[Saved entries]
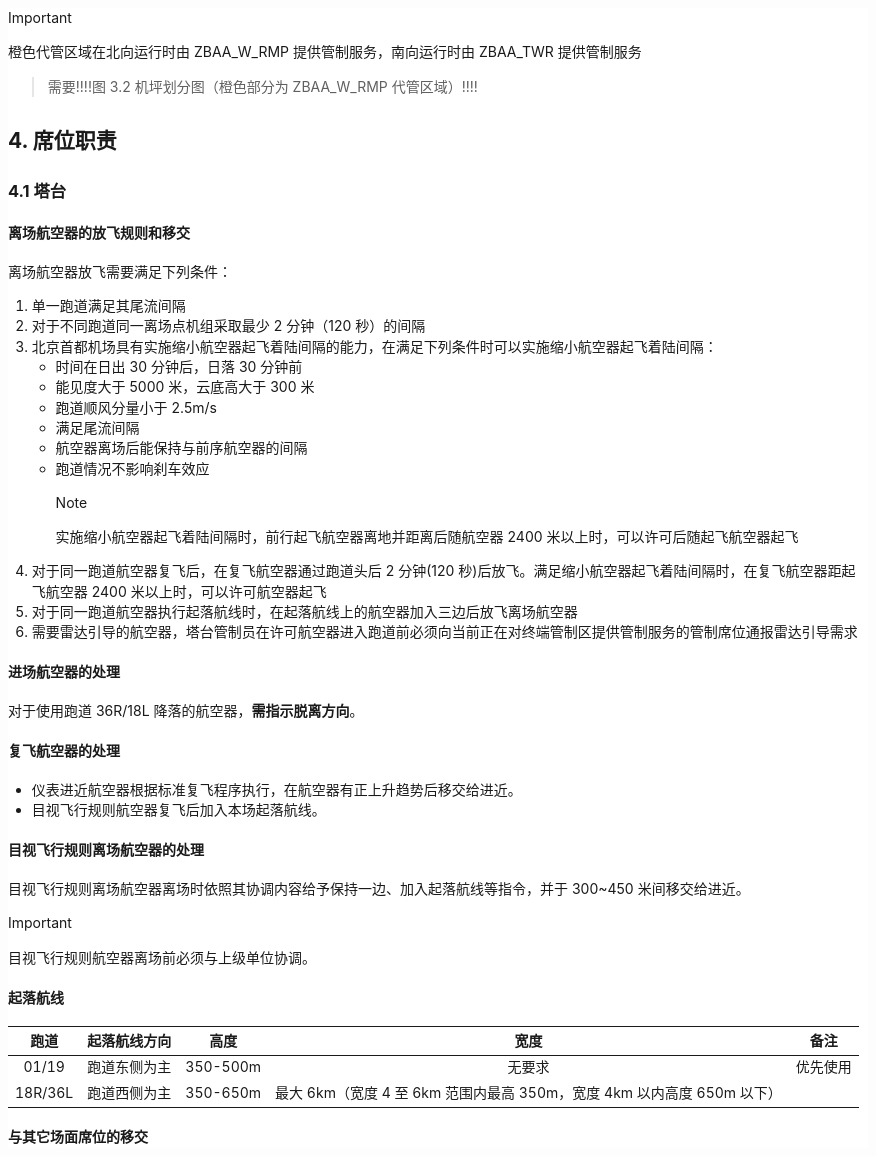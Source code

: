 > [!IMPORTANT]
> 橙色代管区域在北向运行时由 ZBAA_W_RMP 提供管制服务，南向运行时由 ZBAA_TWR 提供管制服务

> 需要!!!!图 3.2 机坪划分图（橙色部分为 ZBAA_W_RMP 代管区域）!!!!

## 4. 席位职责

### 4.1 塔台

#### 离场航空器的放飞规则和移交

离场航空器放飞需要满足下列条件：

1. 单一跑道满足其尾流间隔
2. 对于不同跑道同一离场点机组采取最少 2 分钟（120 秒）的间隔
3. 北京首都机场具有实施缩小航空器起飞着陆间隔的能力，在满足下列条件时可以实施缩小航空器起飞着陆间隔：
   - 时间在日出 30 分钟后，日落 30 分钟前
   - 能见度大于 5000 米，云底高大于 300 米
   - 跑道顺风分量小于 2.5m/s
   - 满足尾流间隔
   - 航空器离场后能保持与前序航空器的间隔
   - 跑道情况不影响刹车效应
     > [!NOTE]
     > 实施缩小航空器起飞着陆间隔时，前行起飞航空器离地并距离后随航空器 2400 米以上时，可以许可后随起飞航空器起飞
4. 对于同一跑道航空器复飞后，在复飞航空器通过跑道头后 2 分钟(120 秒)后放飞。满足缩小航空器起飞着陆间隔时，在复飞航空器距起飞航空器 2400 米以上时，可以许可航空器起飞
5. 对于同一跑道航空器执行起落航线时，在起落航线上的航空器加入三边后放飞离场航空器
6. 需要雷达引导的航空器，塔台管制员在许可航空器进入跑道前必须向当前正在对终端管制区提供管制服务的管制席位通报雷达引导需求

#### 进场航空器的处理

对于使用跑道 36R/18L 降落的航空器，**需指示脱离方向**。

#### 复飞航空器的处理

- 仪表进近航空器根据标准复飞程序执行，在航空器有正上升趋势后移交给进近。
- 目视飞行规则航空器复飞后加入本场起落航线。

#### 目视飞行规则离场航空器的处理

目视飞行规则离场航空器离场时依照其协调内容给予保持一边、加入起落航线等指令，并于 300~450 米间移交给进近。

> [!IMPORTANT]
> 目视飞行规则航空器离场前必须与上级单位协调。

#### 起落航线

|  跑道   | 起落航线方向 |   高度   |                                  宽度                                  |   备注   |
| :-----: | :----------: | :------: | :--------------------------------------------------------------------: | :------: |
|  01/19  | 跑道东侧为主 | 350-500m |                                 无要求                                 | 优先使用 |
| 18R/36L | 跑道西侧为主 | 350-650m | 最大 6km（宽度 4 至 6km 范围内最高 350m，宽度 4km 以内高度 650m 以下） |          |

#### 与其它场面席位的移交
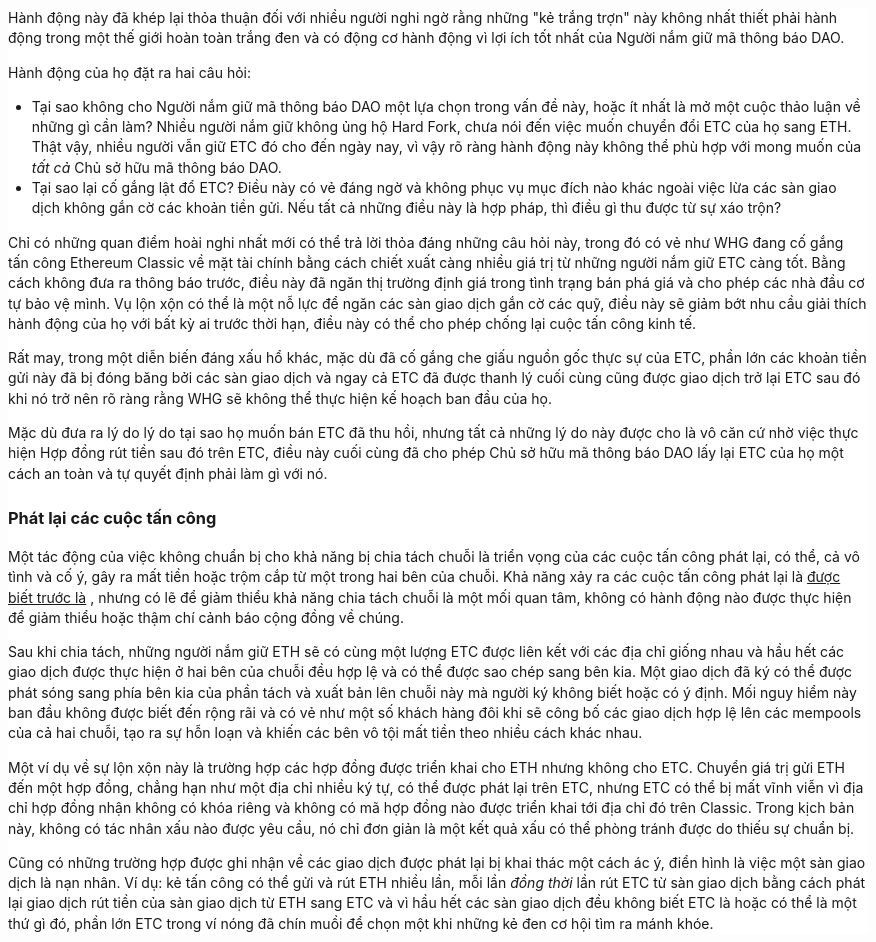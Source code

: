Hành động này đã khép lại thỏa thuận đối với nhiều người nghi ngờ rằng những "kẻ trắng trợn" này không nhất thiết phải hành động trong một thế giới hoàn toàn trắng đen và có động cơ hành động vì lợi ích tốt nhất của Người nắm giữ mã thông báo DAO.

Hành động của họ đặt ra hai câu hỏi:

- Tại sao không cho Người nắm giữ mã thông báo DAO một lựa chọn trong vấn đề này, hoặc ít nhất là mở một cuộc thảo luận về những gì cần làm? Nhiều người nắm giữ không ủng hộ Hard Fork, chưa nói đến việc muốn chuyển đổi ETC của họ sang ETH. Thật vậy, nhiều người vẫn giữ ETC đó cho đến ngày nay, vì vậy rõ ràng hành động này không thể phù hợp với mong muốn của _tất cả_ Chủ sở hữu mã thông báo DAO.
- Tại sao lại cố gắng lật đổ ETC? Điều này có vẻ đáng ngờ và không phục vụ mục đích nào khác ngoài việc lừa các sàn giao dịch không gắn cờ các khoản tiền gửi. Nếu tất cả những điều này là hợp pháp, thì điều gì thu được từ sự xáo trộn?

Chỉ có những quan điểm hoài nghi nhất mới có thể trả lời thỏa đáng những câu hỏi này, trong đó có vẻ như WHG đang cố gắng tấn công Ethereum Classic về mặt tài chính bằng cách chiết xuất càng nhiều giá trị từ những người nắm giữ ETC càng tốt. Bằng cách không đưa ra thông báo trước, điều này đã ngăn thị trường định giá trong tình trạng bán phá giá và cho phép các nhà đầu cơ tự bảo vệ mình. Vụ lộn xộn có thể là một nỗ lực để ngăn các sàn giao dịch gắn cờ các quỹ, điều này sẽ giảm bớt nhu cầu giải thích hành động của họ với bất kỳ ai trước thời hạn, điều này có thể cho phép chống lại cuộc tấn công kinh tế.

Rất may, trong một diễn biến đáng xấu hổ khác, mặc dù đã cố gắng che giấu nguồn gốc thực sự của ETC, phần lớn các khoản tiền gửi này đã bị đóng băng bởi các sàn giao dịch và ngay cả ETC đã được thanh lý cuối cùng cũng được giao dịch trở lại ETC sau đó khi nó trở nên rõ ràng rằng WHG sẽ không thể thực hiện kế hoạch ban đầu của họ.

Mặc dù đưa ra lý do lý do tại sao họ muốn bán ETC đã thu hồi, nhưng tất cả những lý do này được cho là vô căn cứ nhờ việc thực hiện Hợp đồng rút tiền sau đó trên ETC, điều này cuối cùng đã cho phép Chủ sở hữu mã thông báo DAO lấy lại ETC của họ một cách an toàn và tự quyết định phải làm gì với nó.

### Phát lại các cuộc tấn công

Một tác động của việc không chuẩn bị cho khả năng bị chia tách chuỗi là triển vọng của các cuộc tấn công phát lại, có thể, cả vô tình và cố ý, gây ra mất tiền hoặc trộm cắp từ một trong hai bên của chuỗi. Khả năng xảy ra các cuộc tấn công phát lại là [được biết trước là](https://twitter.com/VladZamfir/status/759552287157133313) , nhưng có lẽ để giảm thiểu khả năng chia tách chuỗi là một mối quan tâm, không có hành động nào được thực hiện để giảm thiểu hoặc thậm chí cảnh báo cộng đồng về chúng.

Sau khi chia tách, những người nắm giữ ETH sẽ có cùng một lượng ETC được liên kết với các địa chỉ giống nhau và hầu hết các giao dịch được thực hiện ở hai bên của chuỗi đều hợp lệ và có thể được sao chép sang bên kia. Một giao dịch đã ký có thể được phát sóng sang phía bên kia của phần tách và xuất bản lên chuỗi này mà người ký không biết hoặc có ý định. Mối nguy hiểm này ban đầu không được biết đến rộng rãi và có vẻ như một số khách hàng đôi khi sẽ công bố các giao dịch hợp lệ lên các mempools của cả hai chuỗi, tạo ra sự hỗn loạn và khiến các bên vô tội mất tiền theo nhiều cách khác nhau.

Một ví dụ về sự lộn xộn này là trường hợp các hợp đồng được triển khai cho ETH nhưng không cho ETC. Chuyển giá trị gửi ETH đến một hợp đồng, chẳng hạn như một địa chỉ nhiều ký tự, có thể được phát lại trên ETC, nhưng ETC có thể bị mất vĩnh viễn vì địa chỉ hợp đồng nhận không có khóa riêng và không có mã hợp đồng nào được triển khai tới địa chỉ đó trên Classic. Trong kịch bản này, không có tác nhân xấu nào được yêu cầu, nó chỉ đơn giản là một kết quả xấu có thể phòng tránh được do thiếu sự chuẩn bị.

Cũng có những trường hợp được ghi nhận về các giao dịch được phát lại bị khai thác một cách ác ý, điển hình là việc một sàn giao dịch là nạn nhân. Ví dụ: kẻ tấn công có thể gửi và rút ETH nhiều lần, mỗi lần _đồng thời_ lần rút ETC từ sàn giao dịch bằng cách phát lại giao dịch rút tiền của sàn giao dịch từ ETH sang ETC và vì hầu hết các sàn giao dịch đều không biết ETC là hoặc có thể là một thứ gì đó, phần lớn ETC trong ví nóng đã chín muồi để chọn một khi những kẻ đen cơ hội tìm ra mánh khóe.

• [Exercise details]: Write out the data above in full and exactly, but not the pictures.

• [Solved problem]:
Source code

: > [!IMPORTANT]
> 橙色代管区域在北向运行时由 ZBAA_W_RMP 提供管制服务，南向运行时由 ZBAA_TWR 提供管制服务

> 需要!!!!图 3.2 机坪划分图（橙色部分为 ZBAA_W_RMP 代管区域）!!!!

## 4. 席位职责

### 4.1 塔台

#### 离场航空器的放飞规则和移交

离场航空器放飞需要满足下列条件：

1. 单一跑道满足其尾流间隔
2. 对于不同跑道同一离场点机组采取最少 2 分钟（120 秒）的间隔
3. 北京首都机场具有实施缩小航空器起飞着陆间隔的能力，在满足下列条件时可以实施缩小航空器起飞着陆间隔：
   - 时间在日出 30 分钟后，日落 30 分钟前
   - 能见度大于 5000 米，云底高大于 300 米
   - 跑道顺风分量小于 2.5m/s
   - 满足尾流间隔
   - 航空器离场后能保持与前序航空器的间隔
   - 跑道情况不影响刹车效应
     > [!NOTE]
     > 实施缩小航空器起飞着陆间隔时，前行起飞航空器离地并距离后随航空器 2400 米以上时，可以许可后随起飞航空器起飞
4. 对于同一跑道航空器复飞后，在复飞航空器通过跑道头后 2 分钟(120 秒)后放飞。满足缩小航空器起飞着陆间隔时，在复飞航空器距起飞航空器 2400 米以上时，可以许可航空器起飞
5. 对于同一跑道航空器执行起落航线时，在起落航线上的航空器加入三边后放飞离场航空器
6. 需要雷达引导的航空器，塔台管制员在许可航空器进入跑道前必须向当前正在对终端管制区提供管制服务的管制席位通报雷达引导需求

#### 进场航空器的处理

对于使用跑道 36R/18L 降落的航空器，**需指示脱离方向**。

#### 复飞航空器的处理

- 仪表进近航空器根据标准复飞程序执行，在航空器有正上升趋势后移交给进近。
- 目视飞行规则航空器复飞后加入本场起落航线。

#### 目视飞行规则离场航空器的处理

目视飞行规则离场航空器离场时依照其协调内容给予保持一边、加入起落航线等指令，并于 300~450 米间移交给进近。

> [!IMPORTANT]
> 目视飞行规则航空器离场前必须与上级单位协调。

#### 起落航线

|  跑道   | 起落航线方向 |   高度   |                                  宽度                                  |   备注   |
| :-----: | :----------: | :------: | :--------------------------------------------------------------------: | :------: |
|  01/19  | 跑道东侧为主 | 350-500m |                                 无要求                                 | 优先使用 |
| 18R/36L | 跑道西侧为主 | 350-650m | 最大 6km（宽度 4 至 6km 范围内最高 350m，宽度 4km 以内高度 650m 以下） |          |

#### 与其它场面席位的移交
Source code

:Hành động này đã khép lại thỏa thuận đối với nhiều người nghi ngờ rằng những "kẻ trắng trợn" này không nhất thiết phải hành động trong một thế giới hoàn toàn trắng đen và có động cơ hành động vì lợi ích tốt nhất của Người nắm giữ mã thông báo DAO.

Hành động của họ đặt ra hai câu hỏi:

- Tại sao không cho Người nắm giữ mã thông báo DAO một lựa chọn trong vấn đề này, hoặc ít nhất là mở một cuộc thảo luận về những gì cần làm? Nhiều người nắm giữ không ủng hộ Hard Fork, chưa nói đến việc muốn chuyển đổi ETC của họ sang ETH. Thật vậy, nhiều người vẫn giữ ETC đó cho đến ngày nay, vì vậy rõ ràng hành động này không thể phù hợp với mong muốn của _tất cả_ Chủ sở hữu mã thông báo DAO.
- Tại sao lại cố gắng lật đổ ETC? Điều này có vẻ đáng ngờ và không phục vụ mục đích nào khác ngoài việc lừa các sàn giao dịch không gắn cờ các khoản tiền gửi. Nếu tất cả những điều này là hợp pháp, thì điều gì thu được từ sự xáo trộn?

Chỉ có những quan điểm hoài nghi nhất mới có thể trả lời thỏa đáng những câu hỏi này, trong đó có vẻ như WHG đang cố gắng tấn công Ethereum Classic về mặt tài chính bằng cách chiết xuất càng nhiều giá trị từ những người nắm giữ ETC càng tốt. Bằng cách không đưa ra thông báo trước, điều này đã ngăn thị trường định giá trong tình trạng bán phá giá và cho phép các nhà đầu cơ tự bảo vệ mình. Vụ lộn xộn có thể là một nỗ lực để ngăn các sàn giao dịch gắn cờ các quỹ, điều này sẽ giảm bớt nhu cầu giải thích hành động của họ với bất kỳ ai trước thời hạn, điều này có thể cho phép chống lại cuộc tấn công kinh tế.

Rất may, trong một diễn biến đáng xấu hổ khác, mặc dù đã cố gắng che giấu nguồn gốc thực sự của ETC, phần lớn các khoản tiền gửi này đã bị đóng băng bởi các sàn giao dịch và ngay cả ETC đã được thanh lý cuối cùng cũng được giao dịch trở lại ETC sau đó khi nó trở nên rõ ràng rằng WHG sẽ không thể thực hiện kế hoạch ban đầu của họ.

Mặc dù đưa ra lý do lý do tại sao họ muốn bán ETC đã thu hồi, nhưng tất cả những lý do này được cho là vô căn cứ nhờ việc thực hiện Hợp đồng rút tiền sau đó trên ETC, điều này cuối cùng đã cho phép Chủ sở hữu mã thông báo DAO lấy lại ETC của họ một cách an toàn và tự quyết định phải làm gì với nó.

### Phát lại các cuộc tấn công

Một tác động của việc không chuẩn bị cho khả năng bị chia tách chuỗi là triển vọng của các cuộc tấn công phát lại, có thể, cả vô tình và cố ý, gây ra mất tiền hoặc trộm cắp từ một trong hai bên của chuỗi. Khả năng xảy ra các cuộc tấn công phát lại là [được biết trước là](https://twitter.com/VladZamfir/status/759552287157133313) , nhưng có lẽ để giảm thiểu khả năng chia tách chuỗi là một mối quan tâm, không có hành động nào được thực hiện để giảm thiểu hoặc thậm chí cảnh báo cộng đồng về chúng.

Sau khi chia tách, những người nắm giữ ETH sẽ có cùng một lượng ETC được liên kết với các địa chỉ giống nhau và hầu hết các giao dịch được thực hiện ở hai bên của chuỗi đều hợp lệ và có thể được sao chép sang bên kia. Một giao dịch đã ký có thể được phát sóng sang phía bên kia của phần tách và xuất bản lên chuỗi này mà người ký không biết hoặc có ý định. Mối nguy hiểm này ban đầu không được biết đến rộng rãi và có vẻ như một số khách hàng đôi khi sẽ công bố các giao dịch hợp lệ lên các mempools của cả hai chuỗi, tạo ra sự hỗn loạn và khiến các bên vô tội mất tiền theo nhiều cách khác nhau.

Một ví dụ về sự lộn xộn này là trường hợp các hợp đồng được triển khai cho ETH nhưng không cho ETC. Chuyển giá trị gửi ETH đến một hợp đồng, chẳng hạn như một địa chỉ nhiều ký tự, có thể được phát lại trên ETC, nhưng ETC có thể bị mất vĩnh viễn vì địa chỉ hợp đồng nhận không có khóa riêng và không có mã hợp đồng nào được triển khai tới địa chỉ đó trên Classic. Trong kịch bản này, không có tác nhân xấu nào được yêu cầu, nó chỉ đơn giản là một kết quả xấu có thể phòng tránh được do thiếu sự chuẩn bị.

Cũng có những trường hợp được ghi nhận về các giao dịch được phát lại bị khai thác một cách ác ý, điển hình là việc một sàn giao dịch là nạn nhân. Ví dụ: kẻ tấn công có thể gửi và rút ETH nhiều lần, mỗi lần _đồng thời_ lần rút ETC từ sàn giao dịch bằng cách phát lại giao dịch rút tiền của sàn giao dịch từ ETH sang ETC và vì hầu hết các sàn giao dịch đều không biết ETC là hoặc có thể là một thứ gì đó, phần lớn ETC trong ví nóng đã chín muồi để chọn một khi những kẻ đen cơ hội tìm ra mánh khóe.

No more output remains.